OK, it never fails, something happens, your slave gets out of sync with your master, your binary logs fall behind, something gets corrupted, etc, and there you are sitting with a worthless slave. In my case, the database and binary logs had outgrown the partition set aside for the database, it also caused alerts to not get fired, but that’s another story for another day. Luckily I was able to target it b/c our backup system, which uses the slave for point-in-time archived backups, started throwing errors.

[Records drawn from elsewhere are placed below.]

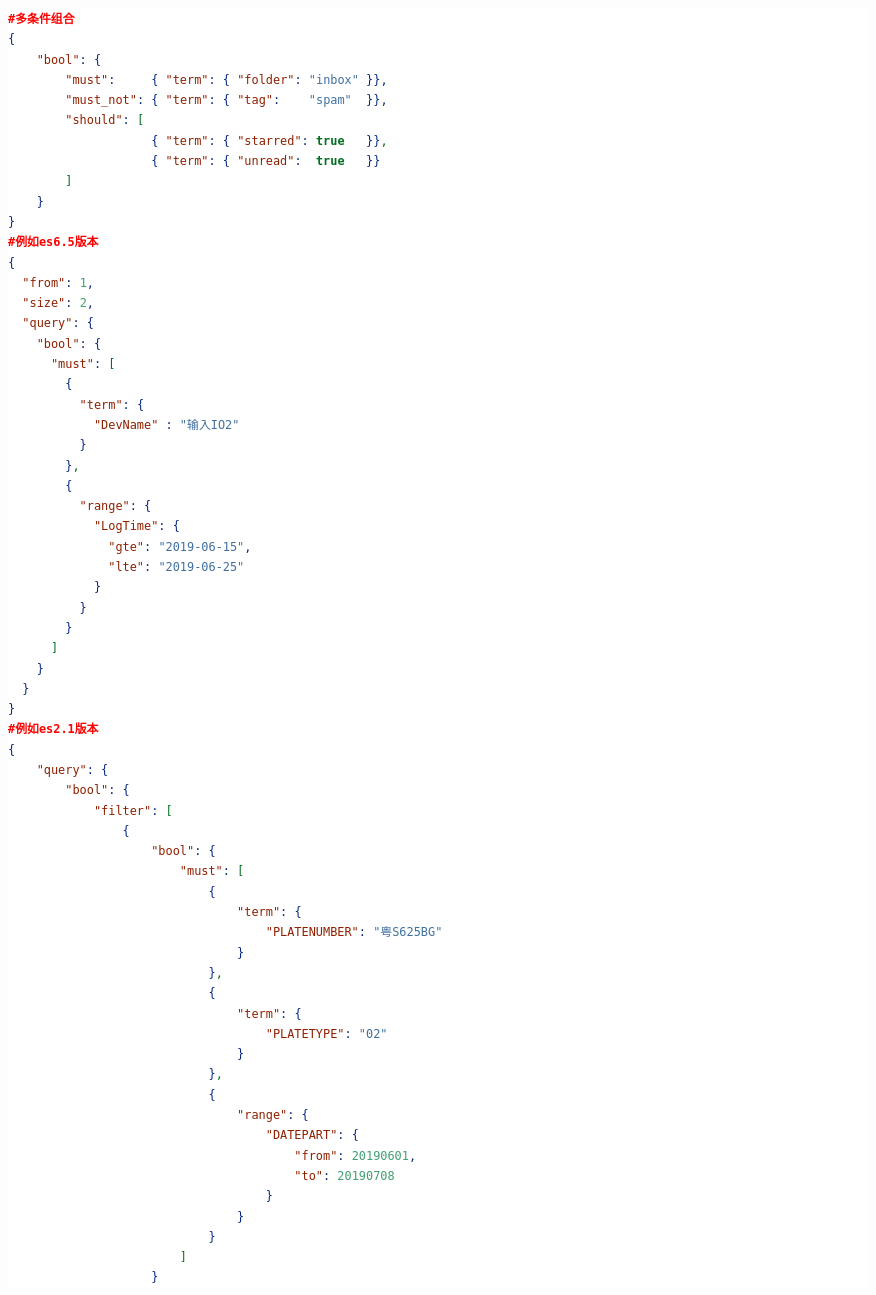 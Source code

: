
 ```json
#多条件组合
{
    "bool": {
        "must":     { "term": { "folder": "inbox" }},
        "must_not": { "term": { "tag":    "spam"  }},
        "should": [
                    { "term": { "starred": true   }},
                    { "term": { "unread":  true   }}
        ]
    }
}
#例如es6.5版本
{
  "from": 1, 
  "size": 2, 
  "query": {
    "bool": {
      "must": [
        {
          "term": {
            "DevName" : "输入IO2"
          }
        },
        {
          "range": {
            "LogTime": {
              "gte": "2019-06-15",
              "lte": "2019-06-25"
            }
          }
        }
      ]
    }
  }
}
#例如es2.1版本
{
	"query": {
		"bool": {
			"filter": [
				{
					"bool": {
						"must": [
							{
								"term": {
									"PLATENUMBER": "粤S625BG"
								}
							},
							{
								"term": {
									"PLATETYPE": "02"
								}
							},
							{
								"range": {
									"DATEPART": {
										"from": 20190601,
										"to": 20190708
									}
								}
							}
						]
					}
```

So, enough of my story, I’m sure yours will be a bit different. Now the question is, how do you fix this? It’s possible that you can restart the server and it will bring it back up to speed. However, in my case, the bin logs were way out of wack, so if you’re in the same boat, or just want to take this cleanup route anyway, here is how you can get everything back on track.

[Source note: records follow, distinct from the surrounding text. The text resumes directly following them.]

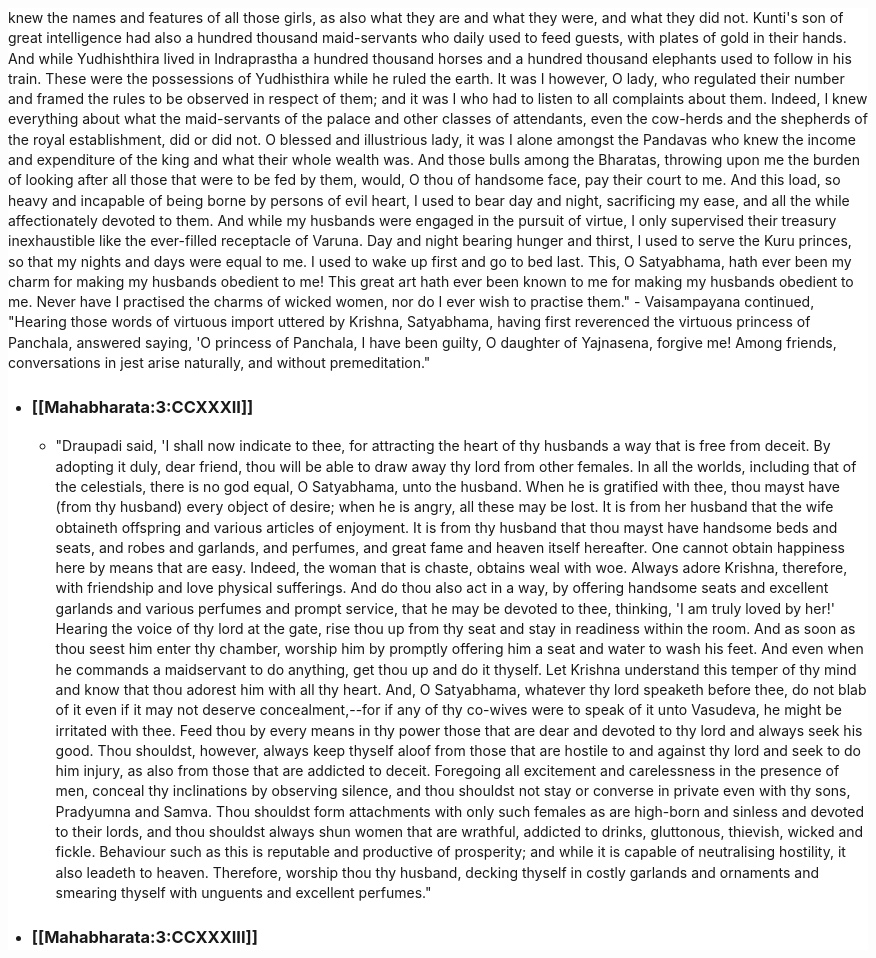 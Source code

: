knew the names and features of all those girls, as also what they are and what they were, and what they did not. Kunti's son of great intelligence had also a hundred thousand maid-servants who daily used to feed guests, with plates of gold in their hands. And while Yudhishthira lived in Indraprastha a hundred thousand horses and a hundred thousand elephants used to follow in his train. These were the possessions of Yudhisthira while he ruled the earth. It was I however, O lady, who regulated their number and framed the rules to be observed in respect of them; and it was I who had to listen to all complaints about them. Indeed, I knew everything about what the maid-servants of the palace and other classes of attendants, even the cow-herds and the shepherds of the royal establishment, did or did not. O blessed and illustrious lady, it was I alone amongst the Pandavas who knew the income and expenditure of the king and what their whole wealth was. And those bulls among the Bharatas, throwing upon me the burden of looking after all those that were to be fed by them, would, O thou of handsome face, pay their court to me. And this load, so heavy and incapable of being borne by persons of evil heart, I used to bear day and night, sacrificing my ease, and all the while affectionately devoted to them. And while my husbands were engaged in the pursuit of virtue, I only supervised their treasury inexhaustible like the ever-filled receptacle of Varuna. Day and night bearing hunger and thirst, I used to serve the Kuru princes, so that my nights and days were equal to me. I used to wake up first and go to bed last. This, O Satyabhama, hath ever been my charm for making my husbands obedient to me! This great art hath ever been known to me for making my husbands obedient to me. Never have I practised the charms of wicked women, nor do I ever wish to practise them."
	- Vaisampayana continued, "Hearing those words of virtuous import uttered by Krishna, Satyabhama, having first reverenced the virtuous princess of Panchala, answered saying, 'O princess of Panchala, I have been guilty, O daughter of Yajnasena, forgive me! Among friends, conversations in jest arise naturally, and without premeditation."
- ### [[Mahabharata:3:CCXXXII]]
	- "Draupadi said, 'I shall now indicate to thee, for attracting the heart of thy husbands a way that is free from deceit. By adopting it duly, dear friend, thou will be able to draw away thy lord from other females. In all the worlds, including that of the celestials, there is no god equal, O Satyabhama, unto the husband. When he is gratified with thee, thou mayst have (from thy husband) every object of desire; when he is angry, all these may be lost. It is from her husband that the wife obtaineth offspring and various articles of enjoyment. It is from thy husband that thou mayst have handsome beds and seats, and robes and garlands, and perfumes, and great fame and heaven itself hereafter. One cannot obtain happiness here by means that are easy. Indeed, the woman that is chaste, obtains weal with woe. Always adore Krishna, therefore, with friendship and love physical sufferings. And do thou also act in a way, by offering handsome seats and excellent garlands and various perfumes and prompt service, that he may be devoted to thee, thinking, 'I am truly loved by her!' Hearing the voice of thy lord at the gate, rise thou up from thy seat and stay in readiness within the room. And as soon as thou seest him enter thy chamber, worship him by promptly offering him a seat and water to wash his feet. And even when he commands a maidservant to do anything, get thou up and do it thyself. Let Krishna understand this temper of thy mind and know that thou adorest him with all thy heart. And, O Satyabhama, whatever thy lord speaketh before thee, do not blab of it even if it may not deserve concealment,--for if any of thy co-wives were to speak of it unto Vasudeva, he might be irritated with thee. Feed thou by every means in thy power those that are dear and devoted to thy lord and always seek his good. Thou shouldst, however, always keep thyself aloof from those that are hostile to and against thy lord and seek to do him injury, as also from those that are addicted to deceit. Foregoing all excitement and carelessness in the presence of men, conceal thy inclinations by observing silence, and thou shouldst not stay or converse in private even with thy sons, Pradyumna and Samva. Thou shouldst form attachments with only such females as are high-born and sinless and devoted to their lords, and thou shouldst always shun women that are wrathful, addicted to drinks, gluttonous, thievish, wicked and fickle. Behaviour such as this is reputable and productive of prosperity; and while it is capable of neutralising hostility, it also leadeth to heaven. Therefore, worship thou thy husband, decking thyself in costly garlands and ornaments and smearing thyself with unguents and excellent perfumes."
- ### [[Mahabharata:3:CCXXXIII]]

First, you should make a backup of your master database just in case something goes wrong, you never know.
After making a backup of your master database, you’ll want to access the master server and run the following:
#you'll need the master mysql password here
#you'll need to make note of the master status, file and position
mysql -u root -p
mysql> RESET MASTER;
mysql> SHOW MASTER STATUS;
#you'll need the root mysql password for slave. You'll also need to configure the slave host in your .ssh/config file and ensure your ssh keys are setup on the master
mysqldump -u root -p --master-data --opt --single-transaction --comments --hex-blob --dump-date --no-autocommit --all-database | gzip -cv | ssh user@host 'cat > ~/dump.sql.gz';
mysql -u root -p -S /path/to/mysql-slave/mysql.sock
mysql> STOP SLAVE;
mysql> RESET SLAVE;
mysql> CHANGE MASTER TO MASTER_LOG_FILE='mysql-bin.xxxxxxx', MASTER_LOG_POS=xxxxxxx;
#this could take a bit depending on the number of databases/tables you have
mysql -u root -p -S /path/to/mysql-slave/mysql.sock < ~/dump.sql
mysql -u root -p -S /db/lib/mysql-slave/mysql.sock
mysql> START SLAVE;
mysql> SHOW SLAVE STATUS;
At this point, you can now check and confirm that the slave status reports that replication is running on I/O and SQL. If you see “Yes” on both of these values then you should be in business. It never hurts though to perform another check by making sure that data is getting synced.